Gül and Erdoğan once again
Turkish President Abdullah Gül’s words yesterday, Nov. 29, on Prime Minister Tayyip Erdoğan’s vow to lift the immunities of 10 deputies in Parliament endorsed a discrepancy between them as two fellows in politics for many years.
Erdoğan had said Parliament should consider lifting the parliamentary immunities of nine deputies of the Kurdish problem-focused Peace and Democracy Party (BDP) – the 10th deputy being close to the group – for praising the attacks of the outlawed Kurdistan Workers’ Party (PKK); some of them had had pictures as they embraced PKK militants (one of them wanted for killing soldiers) who had blocked a road to carry out their armed propaganda earlier this year in southeastern Turkey near the Iraqi border. Right after Erdoğan’s challenge, a number of ruling Justice and Development Party (AK Parti) deputies submitted a petition to a parliamentary commission to make that real.

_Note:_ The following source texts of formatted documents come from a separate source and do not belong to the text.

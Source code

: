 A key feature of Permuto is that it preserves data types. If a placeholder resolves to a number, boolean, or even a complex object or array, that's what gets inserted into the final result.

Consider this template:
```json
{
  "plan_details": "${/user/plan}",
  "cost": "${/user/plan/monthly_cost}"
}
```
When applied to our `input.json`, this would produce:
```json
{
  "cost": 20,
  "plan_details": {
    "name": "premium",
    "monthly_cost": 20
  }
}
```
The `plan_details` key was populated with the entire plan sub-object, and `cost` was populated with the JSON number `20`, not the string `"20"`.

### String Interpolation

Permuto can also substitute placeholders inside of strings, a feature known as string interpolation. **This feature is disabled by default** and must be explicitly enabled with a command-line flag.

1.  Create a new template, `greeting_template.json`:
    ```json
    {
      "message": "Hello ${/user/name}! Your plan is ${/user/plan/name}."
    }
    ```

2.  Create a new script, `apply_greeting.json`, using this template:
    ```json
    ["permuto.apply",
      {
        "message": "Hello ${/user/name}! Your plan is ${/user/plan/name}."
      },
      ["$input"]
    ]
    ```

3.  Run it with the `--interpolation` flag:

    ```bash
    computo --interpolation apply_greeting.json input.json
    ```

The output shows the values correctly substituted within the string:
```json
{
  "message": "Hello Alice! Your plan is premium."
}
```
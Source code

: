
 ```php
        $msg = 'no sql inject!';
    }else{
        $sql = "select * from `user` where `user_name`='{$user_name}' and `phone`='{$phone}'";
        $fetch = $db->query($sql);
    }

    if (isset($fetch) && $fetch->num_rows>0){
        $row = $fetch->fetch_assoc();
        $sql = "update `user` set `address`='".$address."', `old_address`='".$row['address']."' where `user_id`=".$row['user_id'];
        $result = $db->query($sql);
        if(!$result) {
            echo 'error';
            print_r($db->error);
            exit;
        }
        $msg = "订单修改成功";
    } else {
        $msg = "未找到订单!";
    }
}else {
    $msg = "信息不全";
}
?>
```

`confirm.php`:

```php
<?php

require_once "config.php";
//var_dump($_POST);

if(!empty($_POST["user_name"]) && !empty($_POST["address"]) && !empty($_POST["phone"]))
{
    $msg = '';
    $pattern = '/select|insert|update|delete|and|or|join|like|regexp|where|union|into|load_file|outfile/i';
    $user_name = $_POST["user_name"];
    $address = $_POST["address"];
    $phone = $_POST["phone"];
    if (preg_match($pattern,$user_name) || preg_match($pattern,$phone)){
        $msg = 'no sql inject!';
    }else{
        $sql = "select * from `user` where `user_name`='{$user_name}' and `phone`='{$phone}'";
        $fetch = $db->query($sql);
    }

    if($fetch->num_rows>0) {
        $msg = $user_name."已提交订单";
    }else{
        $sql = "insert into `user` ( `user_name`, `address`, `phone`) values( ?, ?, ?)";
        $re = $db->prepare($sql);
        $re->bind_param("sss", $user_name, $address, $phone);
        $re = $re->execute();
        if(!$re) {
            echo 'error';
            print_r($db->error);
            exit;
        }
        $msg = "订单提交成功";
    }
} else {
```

Gül made it clear that he thought lifting the immunities of BDP deputies would be like Turkey dragging itself into a “dead end” once again. He was pointing at the 1994 incident when five Kurdish-origin members of Parliament had been stripped of their immunity; three of them were later tried and put in prison, which did not help Turkey find a solution to its Kurdish problem. Gül also warned the BDP deputies to refrain from praising acts of terrorism, something he found “unacceptable.”
But it is not only the discrepancy between him and Gül which could stop Erdoğan from making his vow real. Kurdish-origin deputies within the AK Parti are not all comfortable with Erdoğan’s stance. Galip Ensarioğlu for example, a deputy for Diyarbakır and influential former head of the chamber of commerce of the city told reporters in Parliament that if the bill came to the General Assembly he would reject it. Mehmet Ali Şahin, Erdoğan’s deputy chairman in the party and the head of its delegation in the Constitution Conciliation Commission, told CNNTürk yesterday evening that they might not be in a rush to bring the bill to the General Assembly. That means those files could be held in the hands of the government as the sword of Damocles regarding the future moves of the BDP.

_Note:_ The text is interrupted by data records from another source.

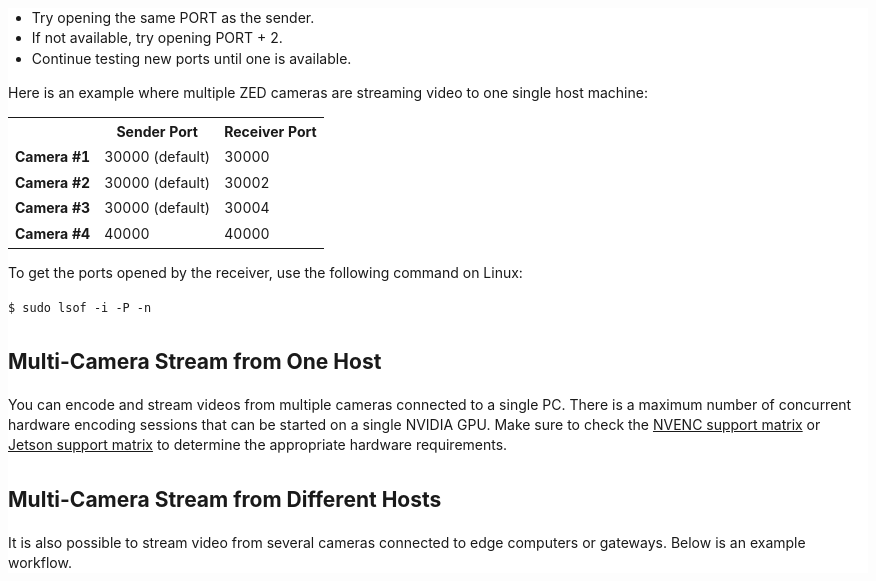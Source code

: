 * Try opening the same PORT as the sender.
* If not available, try opening PORT + 2.
* Continue testing new ports until one is available.

Here is an example where multiple ZED cameras are streaming video to one single host machine:

<table>
<tbody>
	<tr>
		<th></th>
		<th>Sender Port</th>
    	<th>Receiver Port</th>
	</tr>
	<tr>
		<td valign="top"><b>Camera #1</b></td>
		<td valign="top">30000 (default)</td>
		<td valign="top">30000</td>
	</tr>		
	<tr>
		<td valign="top"><b>Camera #2</b></td>
		<td valign="top">30000 (default)</td>
		<td valign="top">30002</td>
	</tr>
	<tr>
		<td valign="top"><b>Camera #3</b></td>
		<td valign="top">30000 (default)</td>
		<td valign="top">30004</td>
	</tr>
	<tr>
		<td valign="top"><b>Camera #4</b></td>
		<td valign="top">40000</td>
		<td valign="top">40000</td>
	</tr>
</tbody>
</table>


To get the ports opened by the receiver, use the following command on Linux:

```shell
$ sudo lsof -i -P -n
```

## Multi-Camera Stream from One Host
You can encode and stream videos from multiple cameras connected to a single PC. There is a maximum number of concurrent hardware encoding sessions that can be started on a single NVIDIA GPU. Make sure to check the [NVENC support matrix](https://developer.nvidia.com/video-encode-decode-gpu-support-matrix) or [Jetson support matrix](https://www.stereolabs.com/blog/h-264-h-265-video-encoding-support-matrix-for-nvidia-jetson/) to determine the appropriate hardware requirements.

## Multi-Camera Stream from Different Hosts
It is also possible to stream video from several cameras connected to edge computers or gateways. Below is an example workflow.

It also means something else. Following the attempt to have local elections earlier, it will be yet another case of Erdoğan taking a step back from his political moves. There are indications that something similar might happen to his ambitious presidential system, which has been submitted to the Conciliation Commission. On his way back from Madrid on Nov. 27, he told journalists he found the checks and balances mechanism in the U.S. slowed down the president from achieving what he wanted; Erdoğan wants to see a president in Turkey who can take quicker decisions with less control. That will not make everyone happy in Turkey; Gül had his warning earlier on that, too.
* NOTE: My commentary yesterday on the properties owned by families of the leaders of the 1980 military coup was based on a report by the Financial Crimes Investigation Board. It appears that report was not accurate enough. I apologize if my commentary led any Hürriyet Daily News reader to undesired conclusions.